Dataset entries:
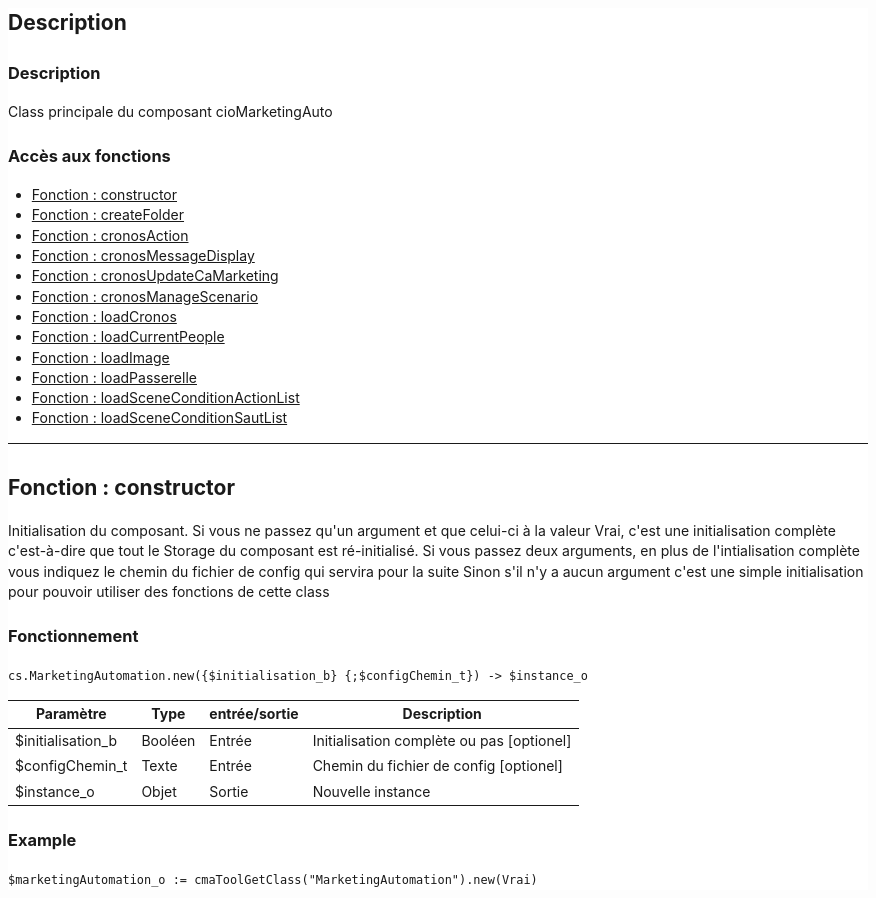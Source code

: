 ﻿
## Description

### Description
Class principale du composant cioMarketingAuto

### Accès aux fonctions
* [Fonction : constructor](#fonction--constructor)
* [Fonction : createFolder](#fonction--createFolder)
* [Fonction : cronosAction](#fonction--cronosAction)
* [Fonction : cronosMessageDisplay](#fonction--cronosMessageDisplay)
* [Fonction : cronosUpdateCaMarketing](#fonction--cronosUpdateCaMarketing)
* [Fonction : cronosManageScenario](#fonction--cronosManageScenario)
* [Fonction : loadCronos](#fonction--loadCronos)
* [Fonction : loadCurrentPeople](#fonction--loadCurrentPeople)
* [Fonction : loadImage](#fonction--loadImage)
* [Fonction : loadPasserelle](#fonction--loadPasserelle)
* [Fonction : loadSceneConditionActionList](#fonction--loadSceneConditionActionList)
* [Fonction : loadSceneConditionSautList](#fonction--loadSceneConditionSautList)



------------------------------------------------------

## Fonction : constructor			
Initialisation du composant.
Si vous ne passez qu'un argument et que celui-ci à la valeur Vrai, c'est une initialisation complète c'est-à-dire que tout le Storage du composant est ré-initialisé.
Si vous passez deux arguments, en plus de l'intialisation complète vous indiquez le chemin du fichier de config qui servira pour la suite
Sinon s'il n'y a aucun argument c'est une simple initialisation pour pouvoir utiliser des fonctions de cette class

### Fonctionnement
```4d
cs.MarketingAutomation.new({$initialisation_b} {;$configChemin_t}) -> $instance_o
```

| Paramètre       | Type       | entrée/sortie | Description |
| --------------- | ---------- | ------------- | ----------- |
| $initialisation_b     | Booléen      | Entrée        | Initialisation complète ou pas [optionel] |
| $configChemin_t       | Texte      | Entrée        | Chemin du fichier de config [optionel] |
| $instance_o     | Objet      | Sortie        | Nouvelle instance |

### Example
```4d
$marketingAutomation_o := cmaToolGetClass("MarketingAutomation").new(Vrai)
```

=== ABOUT THIS EXERCISE ===
In the entries above, how many lines include the word "MarketingAutomation"? Give only that number.

=== WRITTEN ANSWER ===
2